Born into a gospel-singing family in the wind-swept prairies and Rocky Mountains of Wyoming in 1950, Bohren began singing and playing music as a young boy. At the age of fourteen, inspired by the folk music he heard on the radio, Bohren picked up a guitar and within a few weeks started performing in public. The next few years found Bohren delving deeply into America’s treasure of blues, country, gospel and folk music, soaking up guitar styles and historical details from hundreds of sources, both popular and obscure. He played with several rock, country and blues bands through the sixties and seventies, always touring and performing for an endless succession of audiences throughout the western states and along the west coast. In the mid-seventies, Bohren and his wife, Marilyn, left Boulder, Colorado, and found a spiritual home in the storied music city of New Orleans, starting their family there.

New Orleans had a profound effect on Bohren, musically and personally, and he quickly became a fixture on the local music scene with weekly gigs at the now- legendary Tipitina’s and the Old Absinthe Bar on Bourbon Street. As his reputation grew in the city, Bohren once again started touring, this time primarily in the southern U.S. Before long he made the daring decision to bring his family on the road so they could be together. For seven years the Bohren family traveled while Bohren performed in countless venues all around the United States, sharing his love of America’s music with his growing audience and singing his own original songs.

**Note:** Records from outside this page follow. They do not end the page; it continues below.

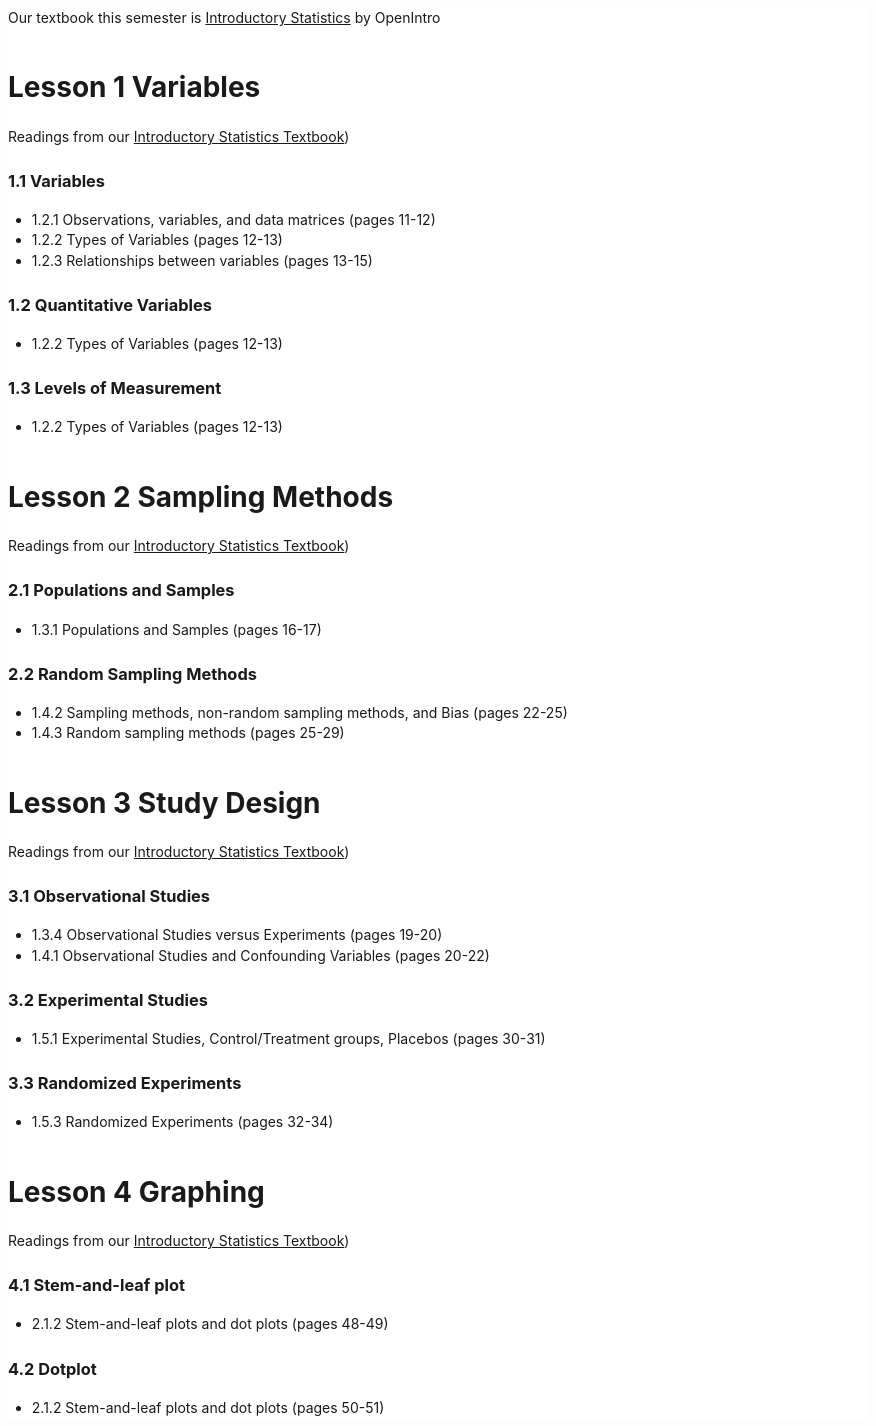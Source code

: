 Our textbook this semester is [Introductory Statistics](OpenIntroTextbook.pdf) by OpenIntro

# Lesson 1 Variables
Readings from our [Introductory Statistics Textbook](OpenIntroTextbook.pdf))
### 1.1 Variables
* 1.2.1 Observations, variables, and data matrices (pages 11-12)
* 1.2.2 Types of Variables (pages 12-13)
* 1.2.3 Relationships between variables (pages 13-15)

### 1.2 Quantitative Variables
* 1.2.2 Types of Variables (pages 12-13)

### 1.3 Levels of Measurement
* 1.2.2 Types of Variables (pages 12-13)

# Lesson 2 Sampling Methods
Readings from our [Introductory Statistics Textbook](OpenIntroTextbook.pdf))
### 2.1 Populations and Samples
* 1.3.1 Populations and Samples (pages 16-17)

### 2.2 Random Sampling Methods
* 1.4.2 Sampling methods, non-random sampling methods, and Bias (pages 22-25)
* 1.4.3 Random sampling methods (pages 25-29)

# Lesson 3 Study Design
Readings from our [Introductory Statistics Textbook](OpenIntroTextbook.pdf))
### 3.1 Observational Studies
* 1.3.4 Observational Studies versus Experiments (pages 19-20)
* 1.4.1 Observational Studies and Confounding Variables (pages 20-22)

### 3.2 Experimental Studies
* 1.5.1 Experimental Studies, Control/Treatment groups, Placebos (pages 30-31)

### 3.3 Randomized Experiments
* 1.5.3 Randomized Experiments (pages 32-34)

# Lesson 4 Graphing
Readings from our [Introductory Statistics Textbook](OpenIntroTextbook.pdf))
### 4.1 Stem-and-leaf plot
* 2.1.2 Stem-and-leaf plots and dot plots (pages 48-49)

### 4.2 Dotplot
* 2.1.2 Stem-and-leaf plots and dot plots (pages 50-51)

In 1983, Bohren initiated a long and notable recording career with his first album, Born in a Biscayne, featuring keyboard wizard Dr. John on piano, organ and vocals. Fifteen recordings later, his most recent album, Black Water Music, features all Bohren originals. The Blues According to Hank Williams, pays homage to another of Bohren’s perennial favorites. His Long Black Line, a musical reportage of post-Katrina New Orleans, provided the soundtrack for that great city’s recovery process. He subsequently released an all-lapsteel CD. Entitled Tempered Steel, it answers the most-asked question at the sales table at concerts: Which CD has the most lapsteel?

European music lovers were quick to pick up on Bohren and his music once the recordings found their way across the Atlantic. Since 1984 he has performed over one hundred concert tours in nearly every country on the European continent.